- _DATA PROVIDED_:
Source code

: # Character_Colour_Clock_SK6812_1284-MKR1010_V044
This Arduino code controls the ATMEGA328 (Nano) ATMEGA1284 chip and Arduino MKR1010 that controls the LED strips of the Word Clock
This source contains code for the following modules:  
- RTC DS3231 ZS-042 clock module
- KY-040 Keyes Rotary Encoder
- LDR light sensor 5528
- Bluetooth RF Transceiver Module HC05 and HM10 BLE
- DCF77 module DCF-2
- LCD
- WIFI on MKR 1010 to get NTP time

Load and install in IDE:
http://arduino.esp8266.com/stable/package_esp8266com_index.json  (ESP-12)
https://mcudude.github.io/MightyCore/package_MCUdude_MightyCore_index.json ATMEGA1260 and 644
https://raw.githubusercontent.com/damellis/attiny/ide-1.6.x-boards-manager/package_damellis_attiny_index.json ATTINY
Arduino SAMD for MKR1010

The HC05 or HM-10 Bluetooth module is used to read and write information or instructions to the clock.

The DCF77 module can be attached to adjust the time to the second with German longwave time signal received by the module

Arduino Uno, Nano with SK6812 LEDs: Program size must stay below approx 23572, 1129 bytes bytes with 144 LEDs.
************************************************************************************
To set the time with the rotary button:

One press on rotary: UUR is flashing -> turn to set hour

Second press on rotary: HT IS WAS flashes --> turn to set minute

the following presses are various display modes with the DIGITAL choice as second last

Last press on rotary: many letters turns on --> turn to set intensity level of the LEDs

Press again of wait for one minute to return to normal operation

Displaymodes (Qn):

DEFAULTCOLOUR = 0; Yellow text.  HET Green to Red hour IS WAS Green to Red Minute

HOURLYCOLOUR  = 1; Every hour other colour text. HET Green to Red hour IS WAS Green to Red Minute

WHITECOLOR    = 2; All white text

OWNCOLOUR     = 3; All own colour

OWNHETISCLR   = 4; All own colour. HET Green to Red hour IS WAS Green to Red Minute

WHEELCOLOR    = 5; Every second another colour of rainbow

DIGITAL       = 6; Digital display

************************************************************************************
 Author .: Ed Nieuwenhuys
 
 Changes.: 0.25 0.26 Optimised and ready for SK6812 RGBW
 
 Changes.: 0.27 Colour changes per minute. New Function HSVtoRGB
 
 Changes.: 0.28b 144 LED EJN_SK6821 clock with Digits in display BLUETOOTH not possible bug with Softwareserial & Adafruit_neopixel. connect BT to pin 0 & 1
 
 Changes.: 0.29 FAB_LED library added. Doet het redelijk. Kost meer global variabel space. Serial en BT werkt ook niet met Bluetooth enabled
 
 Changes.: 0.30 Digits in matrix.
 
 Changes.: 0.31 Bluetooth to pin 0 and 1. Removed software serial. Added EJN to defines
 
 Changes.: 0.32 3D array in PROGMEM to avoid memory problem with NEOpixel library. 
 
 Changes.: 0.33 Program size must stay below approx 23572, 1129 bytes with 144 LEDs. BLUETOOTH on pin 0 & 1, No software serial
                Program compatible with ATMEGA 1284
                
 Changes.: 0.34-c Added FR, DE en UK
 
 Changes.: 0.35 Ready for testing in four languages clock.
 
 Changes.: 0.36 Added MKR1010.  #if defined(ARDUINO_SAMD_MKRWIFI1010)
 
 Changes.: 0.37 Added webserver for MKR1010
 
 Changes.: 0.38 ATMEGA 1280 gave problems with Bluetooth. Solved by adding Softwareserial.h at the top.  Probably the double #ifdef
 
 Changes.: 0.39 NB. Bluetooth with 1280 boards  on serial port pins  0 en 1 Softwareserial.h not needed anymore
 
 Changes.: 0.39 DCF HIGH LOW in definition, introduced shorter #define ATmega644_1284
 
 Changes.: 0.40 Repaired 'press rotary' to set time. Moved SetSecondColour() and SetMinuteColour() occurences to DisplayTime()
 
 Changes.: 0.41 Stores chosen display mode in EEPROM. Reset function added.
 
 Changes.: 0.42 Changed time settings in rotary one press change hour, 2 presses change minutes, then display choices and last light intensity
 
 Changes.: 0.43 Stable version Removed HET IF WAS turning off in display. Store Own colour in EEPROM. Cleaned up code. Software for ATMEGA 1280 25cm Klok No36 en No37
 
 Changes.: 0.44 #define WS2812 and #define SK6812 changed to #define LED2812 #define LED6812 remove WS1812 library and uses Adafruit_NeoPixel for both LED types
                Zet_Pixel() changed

- _WHAT IS REQUIRED_: Would you please repeat the entire listing, line for line?

- _TASK RESULT_:
Source code

: # Character_Colour_Clock_SK6812_1284-MKR1010_V044
This Arduino code controls the ATMEGA328 (Nano) ATMEGA1284 chip and Arduino MKR1010 that controls the LED strips of the Word Clock
This source contains code for the following modules:  
- RTC DS3231 ZS-042 clock module
- KY-040 Keyes Rotary Encoder
- LDR light sensor 5528
- Bluetooth RF Transceiver Module HC05 and HM10 BLE
- DCF77 module DCF-2
- LCD
- WIFI on MKR 1010 to get NTP time

Load and install in IDE:
http://arduino.esp8266.com/stable/package_esp8266com_index.json  (ESP-12)
https://mcudude.github.io/MightyCore/package_MCUdude_MightyCore_index.json ATMEGA1260 and 644
https://raw.githubusercontent.com/damellis/attiny/ide-1.6.x-boards-manager/package_damellis_attiny_index.json ATTINY
Arduino SAMD for MKR1010

The HC05 or HM-10 Bluetooth module is used to read and write information or instructions to the clock.

The DCF77 module can be attached to adjust the time to the second with German longwave time signal received by the module

Arduino Uno, Nano with SK6812 LEDs: Program size must stay below approx 23572, 1129 bytes bytes with 144 LEDs.
************************************************************************************
To set the time with the rotary button:

One press on rotary: UUR is flashing -> turn to set hour

Second press on rotary: HT IS WAS flashes --> turn to set minute

the following presses are various display modes with the DIGITAL choice as second last

Last press on rotary: many letters turns on --> turn to set intensity level of the LEDs

Press again of wait for one minute to return to normal operation

Displaymodes (Qn):

DEFAULTCOLOUR = 0; Yellow text.  HET Green to Red hour IS WAS Green to Red Minute

HOURLYCOLOUR  = 1; Every hour other colour text. HET Green to Red hour IS WAS Green to Red Minute

WHITECOLOR    = 2; All white text

OWNCOLOUR     = 3; All own colour

OWNHETISCLR   = 4; All own colour. HET Green to Red hour IS WAS Green to Red Minute

WHEELCOLOR    = 5; Every second another colour of rainbow

DIGITAL       = 6; Digital display

************************************************************************************
 Author .: Ed Nieuwenhuys
 
 Changes.: 0.25 0.26 Optimised and ready for SK6812 RGBW
 
 Changes.: 0.27 Colour changes per minute. New Function HSVtoRGB
 
 Changes.: 0.28b 144 LED EJN_SK6821 clock with Digits in display BLUETOOTH not possible bug with Softwareserial & Adafruit_neopixel. connect BT to pin 0 & 1
 
 Changes.: 0.29 FAB_LED library added. Doet het redelijk. Kost meer global variabel space. Serial en BT werkt ook niet met Bluetooth enabled
 
 Changes.: 0.30 Digits in matrix.
 
 Changes.: 0.31 Bluetooth to pin 0 and 1. Removed software serial. Added EJN to defines
 
 Changes.: 0.32 3D array in PROGMEM to avoid memory problem with NEOpixel library. 
 
 Changes.: 0.33 Program size must stay below approx 23572, 1129 bytes with 144 LEDs. BLUETOOTH on pin 0 & 1, No software serial
                Program compatible with ATMEGA 1284
                
 Changes.: 0.34-c Added FR, DE en UK
 
 Changes.: 0.35 Ready for testing in four languages clock.
 
 Changes.: 0.36 Added MKR1010.  #if defined(ARDUINO_SAMD_MKRWIFI1010)
 
 Changes.: 0.37 Added webserver for MKR1010
 
 Changes.: 0.38 ATMEGA 1280 gave problems with Bluetooth. Solved by adding Softwareserial.h at the top.  Probably the double #ifdef
 
 Changes.: 0.39 NB. Bluetooth with 1280 boards  on serial port pins  0 en 1 Softwareserial.h not needed anymore
 
 Changes.: 0.39 DCF HIGH LOW in definition, introduced shorter #define ATmega644_1284
 
 Changes.: 0.40 Repaired 'press rotary' to set time. Moved SetSecondColour() and SetMinuteColour() occurences to DisplayTime()
 
 Changes.: 0.41 Stores chosen display mode in EEPROM. Reset function added.
 
 Changes.: 0.42 Changed time settings in rotary one press change hour, 2 presses change minutes, then display choices and last light intensity
 
 Changes.: 0.43 Stable version Removed HET IF WAS turning off in display. Store Own colour in EEPROM. Cleaned up code. Software for ATMEGA 1280 25cm Klok No36 en No37
 
 Changes.: 0.44 #define WS2812 and #define SK6812 changed to #define LED2812 #define LED6812 remove WS1812 library and uses Adafruit_NeoPixel for both LED types
                Zet_Pixel() changed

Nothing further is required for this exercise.